I was inspired by the Headland area of Hartlepool and gained permission to make my installation in the ancient St Hilda’s church which stands on the headland.
One of the first sound mirrors installed in the country once stood nearby, it was developed after German battleships bombarded the area in the first world war killing many people (it was unfortunately demolished in the early 1970s) and I decided to use sound mirrors as part of the piece (In a way bringing them back to their original home) as well as investigating the sonics of the space with sub bass and talking to locals both about the area and the lost sound mirror.
Local vocal group Henwen collaborated by singing in tune with the resonance of the church, these vocal improvisations were woven into the multi channel sound installation.

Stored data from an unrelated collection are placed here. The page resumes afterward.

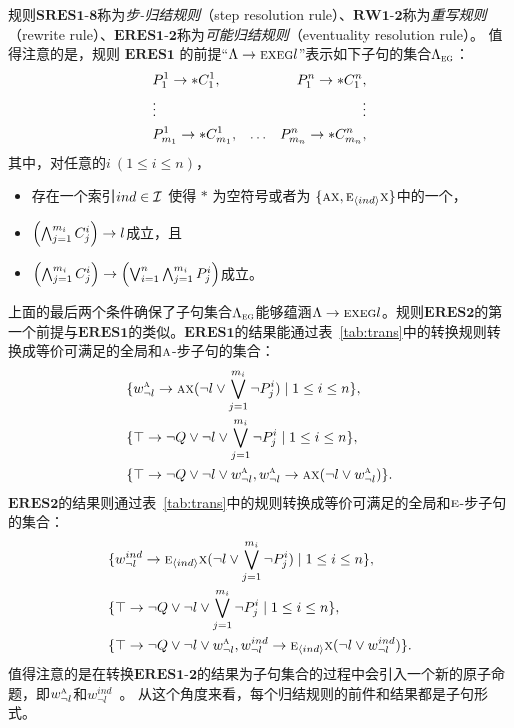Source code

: 规则$\textbf{SRES1-8}$称为\emph{步-归结规则}（step resolution rule）、$\textbf{RW1-2}$称为\emph{重写规则}（rewrite rule）、$\textbf{ERES1-2}$称为\emph{可能归结规则}（eventuality resolution rule）。
值得注意的是，规则 $\textbf{ERES1}$ 的前提“$\Lambda \rightarrow \textsc{e} \textsc{x} \textsc{e}\textsc{g} l$”表示如下子句的集合$\Lambda_{\textsc{e}\textsc{g}}$：
\begin{align*}
	& P_1^1\rightarrow *C_1^1, & & & P_1^n\rightarrow *C_1^n,\\
	& \vdots & && \vdots\\
	& P_{m_1}^1 \rightarrow * C_{m_1}^1, & \ldots && P_{m_n}^n\rightarrow *C_{m_n}^n,
\end{align*}
其中，对任意的$i~(1\le i\le n)$，
\begin{itemize}
	\item 存在一个索引$ind \in {\cal I}$ 使得 $*$ 为空符号或者为 $\{\textsc{a}\textsc{x}, \textsc{e}_{{\langle{ind}\rangle}}\textsc{x}\}$中的一个，
	\item $\left(\bigwedge_{j=1}^{m_i} C_j^i\right) \rightarrow l$成立，且
	\item $\left(\bigwedge_{j=1}^{m_i} C_j^i\right) \rightarrow \left(\bigvee_{i=1}^n\bigwedge_{j=1}^{m_i} P_j^i\right)$成立。
\end{itemize}

上面的最后两个条件确保了子句集合$\Lambda_{\textsc{e}\textsc{g}}$能够蕴涵$\Lambda \rightarrow \textsc{e} \textsc{x} \textsc{e}\textsc{g} l$。规则$\textbf{ERES2}$的第一个前提与$\textbf{ERES1}$的类似。$\textbf{ERES1}$的结果能通过表~\ref{tab:trans}中的转换规则转换成等价可满足的全局和$\textsc{a}$-步子句的集合：
\begin{align*}
	& \{w_{\neg l}^{\textsc{a}} \rightarrow \textsc{a}\textsc{x}(\neg l \vee \bigvee_{j=1}^{m_i} \neg P_j^i) \mid 1 \leq i \leq n\},\\
	& \{\top \rightarrow \neg Q \vee \neg l \vee \bigvee_{j=1}^{m_i} \neg P_j^i \mid 1 \leq i \leq n\},\\
	& \{\top \rightarrow \neg Q \vee \neg l \vee w_{\neg l}^{\textsc{a}}, w_{\neg l}^{\textsc{a}} \rightarrow \textsc{a}\textsc{x}(\neg l \vee w_{\neg l}^{\textsc{a}})\}.
\end{align*}
$\textbf{ERES2}$的结果则通过表~\ref{tab:trans}中的规则转换成等价可满足的全局和$\textsc{e}$-步子句的集合：
\begin{align*}
	& \{w_{\neg l}^{ind} \rightarrow \textsc{e}_{{\langle{ind}\rangle}}\textsc{x}(\neg l \vee \bigvee_{j=1}^{m_i} \neg P_j^i) \mid 1 \leq i \leq n\},\\
	& \{\top \rightarrow \neg Q \vee \neg l \vee \bigvee_{j=1}^{m_i} \neg P_j^i \mid 1 \leq i \leq n\},\\
	& \{\top \rightarrow \neg Q \vee \neg l \vee w_{\neg l}^{\textsc{a}}, w_{\neg l}^{ind} \rightarrow \textsc{e}_{{\langle{ind}\rangle}}\textsc{x}(\neg l \vee w_{\neg l}^{ind})\}.
\end{align*}
值得注意的是在转换$\textbf{ERES1-2}$的结果为子句集合的过程中会引入一个新的原子命题，即$w_{\neg l}^{\textsc{a}}$和$w_{\neg l}^{ind}$~\cite{zhang2014resolution}。
从这个角度来看，每个归结规则的前件和结果都是子句形式。

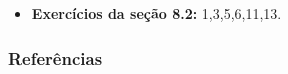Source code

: \documentclass[12pt]{beamer}
\begin{document}
\begin{frame}{\Home}
\begin{block}{}
\justifying

\begin{itemize}
    \item \textbf{Exercícios da seção 8.2:} 1,3,5,6,11,13.
\end{itemize}
\end{block}
\nocite{hogg}
\end{frame}

\begin{frame}[allowframebreaks]
\frametitle{\bf Referências}
\printbibliography
\end{frame}
\end{document}
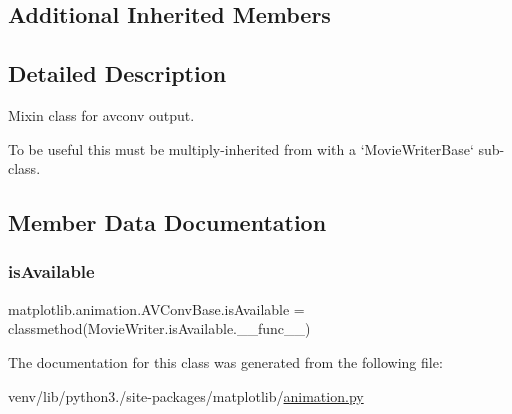 \subsection*{Additional Inherited Members}


\subsection{Detailed Description}
\begin{DoxyVerb}Mixin class for avconv output.

To be useful this must be multiply-inherited from with a
`MovieWriterBase` sub-class.
\end{DoxyVerb}
 

\subsection{Member Data Documentation}
\mbox{\label{classmatplotlib_1_1animation_1_1AVConvBase_aeaa6b80f14797d64dd3c55f883e99db9}} 
\subsubsection{\texorpdfstring{is\+Available}{isAvailable}}
{\footnotesize\ttfamily matplotlib.\+animation.\+A\+V\+Conv\+Base.\+is\+Available = classmethod(Movie\+Writer.\+is\+Available.\+\_\+\+\_\+func\+\_\+\+\_\+)\hspace{0.3cm}{\ttfamily [static]}}



The documentation for this class was generated from the following file\+:\begin{DoxyCompactItemize}
\item 
venv/lib/python3./site-\/packages/matplotlib/\hyperlink{animation_8py}{animation.\+py}\end{DoxyCompactItemize}
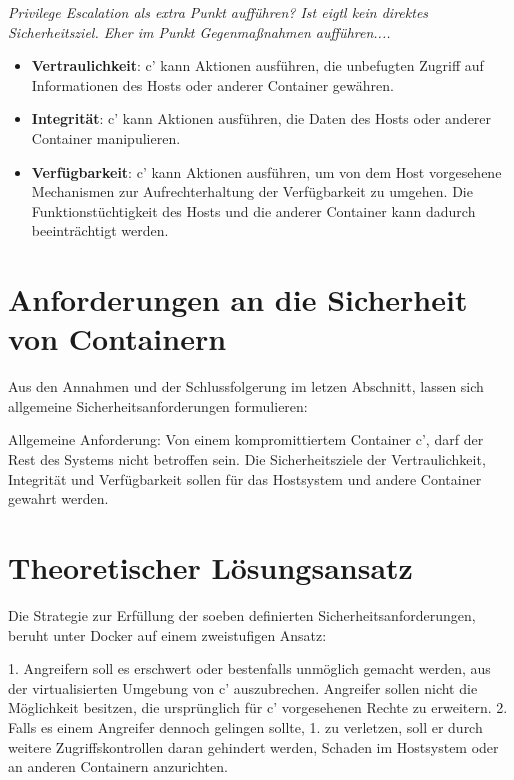 \documentclass[../main.tex]{subfiles}
\begin{document}
    \emph{Privilege Escalation als extra Punkt aufführen? Ist eigtl kein direktes Sicherheitsziel. Eher im Punkt Gegenmaßnahmen aufführen....}

    \begin{itemize}
      \item \textbf{Vertraulichkeit}: c' kann Aktionen ausführen, die unbefugten Zugriff auf Informationen des Hosts oder anderer Container gewähren.
      \item \textbf{Integrität}: c' kann Aktionen ausführen, die Daten des Hosts oder anderer Container manipulieren.
      \item \textbf{Verfügbarkeit}: c' kann Aktionen ausführen, um von dem Host vorgesehene Mechanismen zur Aufrechterhaltung der Verfügbarkeit zu umgehen. Die Funktionstüchtigkeit des Hosts und die anderer Container kann dadurch beeinträchtigt werden.
    \end{itemize}


  \section{Anforderungen an die Sicherheit von Containern}
    Aus den Annahmen und der Schlussfolgerung im letzen Abschnitt, lassen sich allgemeine Sicherheitsanforderungen formulieren:

    Allgemeine Anforderung: Von einem kompromittiertem Container c', darf der Rest des Systems nicht betroffen sein. Die Sicherheitsziele der Vertraulichkeit, Integrität und Verfügbarkeit sollen für das Hostsystem und andere Container gewahrt werden.

  \section{Theoretischer Lösungsansatz}
    Die Strategie zur Erfüllung der soeben definierten Sicherheitsanforderungen, beruht unter Docker auf einem zweistufigen Ansatz:

    1. Angreifern soll es erschwert oder bestenfalls unmöglich gemacht werden, aus der virtualisierten Umgebung von c' auszubrechen. Angreifer sollen nicht die Möglichkeit besitzen, die ursprünglich für c' vorgesehenen Rechte zu erweitern.
    2. Falls es einem Angreifer dennoch gelingen sollte, 1. zu verletzen, soll er durch weitere Zugriffskontrollen daran gehindert werden, Schaden im Hostsystem oder an anderen Containern anzurichten.
\end{document}
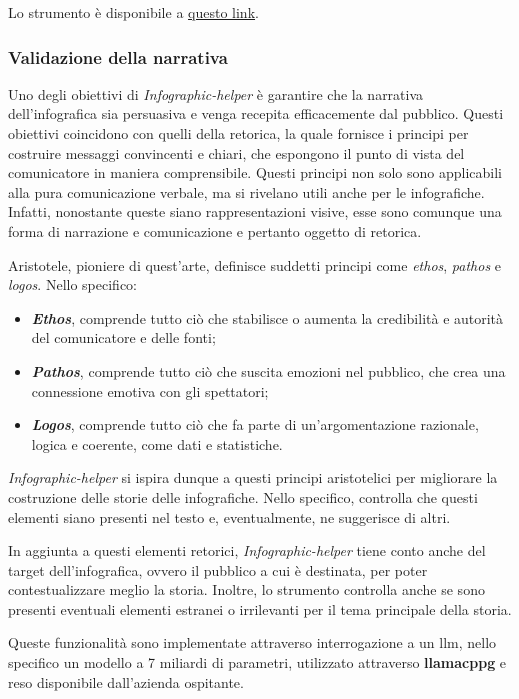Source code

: Lo strumento è disponibile a \href{http://www.overleaf.com}{questo link}.

\subsubsection{Validazione della narrativa}
Uno degli obiettivi di \emph{Infographic-helper} è garantire che la narrativa dell'infografica sia persuasiva e venga recepita efficacemente dal pubblico. 
Questi obiettivi coincidono con quelli della retorica, la quale fornisce i principi per costruire messaggi convincenti e chiari, che espongono il punto di vista del comunicatore in maniera comprensibile. 
Questi principi non solo sono applicabili alla pura comunicazione verbale, ma si rivelano utili anche per le infografiche. 
Infatti, nonostante queste siano rappresentazioni visive, esse sono comunque una forma di narrazione e comunicazione e pertanto oggetto di retorica. 

Aristotele, pioniere di quest'arte, definisce suddetti principi come \emph{ethos}, \emph{pathos} e \emph{logos}. Nello specifico:
\begin{itemize}
    \item \textbf{\emph{Ethos}}, comprende tutto ciò che stabilisce o aumenta la credibilità e autorità del comunicatore e delle fonti;
    \item \textbf{\emph{Pathos}}, comprende tutto ciò che suscita emozioni nel pubblico, che crea una connessione emotiva con gli spettatori;
    \item \textbf{\emph{Logos}}, comprende tutto ciò che fa parte di un'argomentazione razionale, logica e coerente, come dati e statistiche.
\end{itemize}
\emph{Infographic-helper} si ispira dunque a questi principi aristotelici per migliorare la costruzione delle storie delle infografiche. Nello specifico, controlla che questi elementi siano presenti
nel testo e, eventualmente, ne suggerisce di altri.

In aggiunta a questi elementi retorici, \emph{Infographic-helper} tiene conto anche del target dell'infografica, ovvero il pubblico a cui è destinata, per poter contestualizzare meglio la storia. 
Inoltre, lo strumento controlla anche se sono presenti eventuali elementi estranei o irrilevanti per il tema principale della storia. 

\bigskip
\noindent Queste funzionalità sono implementate attraverso interrogazione a un \gls{llm}, nello specifico un modello a 7 miliardi di parametri, utilizzato attraverso \textbf{\gls{llamacppg}} e reso disponibile dall'azienda ospitante.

Verity Brown the vicar was very supportive and the congregation became involved with John installing an old war time radio that was tuned into the ether – we ran this radio through the sound mirrors creating hotspots of sound at the front of the church, these interacted with other hot and cold spots of sound caused by the sub bass which was tuned to the space.
The Henwen vocals as well as tuned tones also caused hot and cold spots of sound throughout the space. The locals stories were incorporated into the sound field at the front seating area and in the porches of the church.
The outside sound mirrors were powered using solar panels and were a collaboration with long term collaborator Rob Olins.
I installed approximately 30 speakers in the space and by moving around inside the space the audience were able to create their own version of the sound piece, there was an area to sit, take a cup of tea and to listen toward the front of this beautiful church.